Could the problem be pilot error? While unpleasant to consider, audio engineers do make mistakes. Before you blame that !#%*$ console, Sweetwater Sound, a pro audio dealer, suggests looking inward. Return to the basics.
In many cases, Sweetwater suggests a first step is to strip the mix to its essence and then examine the individual components. Ensure that all the parts are as good as they can be, then start building the mix again — with a mental picture of what you want the result to be as your guide.
The GIGO Trap
Always start with high-quality audio material. Perhaps this is a no-brainer, but it’s entirely possible that poorly recorded sound may be the issue. Garbage in — garbage out (GIGO). If the content is music, make sure all the instruments and vocals are in tune and there’s no excessive frequency clustering. If it’s a voiceover, make sure the audio is cleanly recorded to start with. A good recording is essential to a good mix.
In the basic mix, you’re developing a mental picture of your final mix. In the cognitive sciences, this is called structural visualization. It’s an aptitude shared by not only sound engineers, but professionals ranging from architects to astronauts. You can think of your mix in terms of a three-dimensional universe with height, width and depth.
That universe is populated with objects — instruments, vocals and effects. Each has a frequency range (height), stereo pan position (width) and relative volume (depth). Thinking about these elements this way will yield more interesting mixes with dimension, detail and impact.
Reference Mixing Environment
Hollywood film mixing soundstages are calibrated for 85dB and remain there, so re-recording engineers have an absolute reference and are never misled by fluctuating monitor levels. In accordance with the Fletcher-Munson curves, 85dB is where frequencies sound flattest.
Loud playbacks accentuate the human ears’ perception of bass and treble frequencies and consequently tend to make mixes sound punchier than they really are. Conversely, quiet monitor levels attenuate the extremes, leaving the midrange.
Mix with loud monitor levels, and often you end up with a puny mix. Monitor too quietly, and the mix will have tons of top and bottom and vocals and other midrange instruments won’t be loud enough.
Most pros get an SPL meter and calibrate their monitors. Of course, 85dB is a good starting point, but in smaller rooms, this may be uncomfortably loud. Having a reference in the range of 70dB–80dB in such cases is fine. Doing critical mixing at your established reference level goes a long way to achieving a consistent and good-sounding mix.
Avoid Ear Fatigue
Finally, healthy monitor levels are only a start.
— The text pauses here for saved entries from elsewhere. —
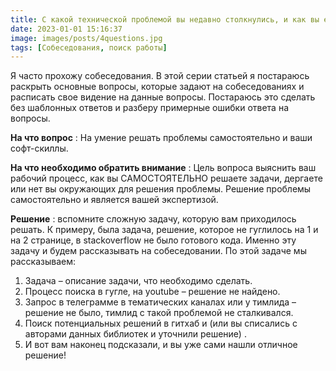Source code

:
 ```yaml
---
title: C какой технической проблемой вы недавно столкнулись, и как вы её решили?
date: 2023-01-01 15:16:37
image: images/posts/4questions.jpg
tags: [Собеседования, поиск работы]
---
```

Я часто прохожу собеседования. В этой серии статьей я постараюсь раскрыть основные вопросы, которые задают на собеседованиях и
расписать свое видение на данные вопросы. Постараюсь это сделать без шаблонных ответов и разберу примерные ошибки ответа на вопросы.

**На что вопрос** : На умение решать проблемы самостоятельно и ваши софт-скиллы.

**На что необходимо обратить внимание** : Цель вопроса выяснить ваш рабочий процесс, как вы САМОСТОЯТЕЛЬНО решаете задачи, дергаете или нет вы окружающих для решения проблемы.  Решение проблемы самостоятельно и является вашей экспертизой.

**Решение** : вспомните сложную задачу, которую вам приходилось решать. К примеру, была задача, решение, которое
не гуглилось на 1 и на 2 странице, в stackoverflow не было готового кода. Именно эту задачу и будем рассказывать на
собеседовании. По этой задаче мы рассказываем:

1) Задача – описание задачи, что необходимо сделать.
2) Процесс поиска в гугле, на youtube – решение не найдено.
3) Запрос в телеграмме в тематических каналах или у тимлида – решение не было, тимлид с такой проблемой не сталкивался.
4) Поиск потенциальных решений в гитхаб и (или вы списались с авторами данных библиотек и уточнили решение) .
5) И вот вам наконец подсказали, и вы уже сами нашли отличное решение!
Humans ultimately deal with the perception of sound. Our ears need to be optimized for monitoring accuracy. After 15 hours of constant work, a mix is finished and often sounds good. Play it back the next day and it sounds absolutely terrible. Why is this?
Ear fatigue is the most likely culprit. Just as loud monitoring fatigues the ears, so too does critical listening at nominal monitoring levels for hours on end. Take breaks, give your ears a rest and know when to call it a day. Go back fresh the next day. The mixes will not only sound better, but you’ll be avoiding potential hearing damage that could cut short your career. Pros know this. Better learn it before you are sorry.
Audio mixing is not just about choosing the right gear. It’s about developing the skill set to use it correctly and to take care of our human ability to hear sound well. That’s what establishes a long and fruitful audio career.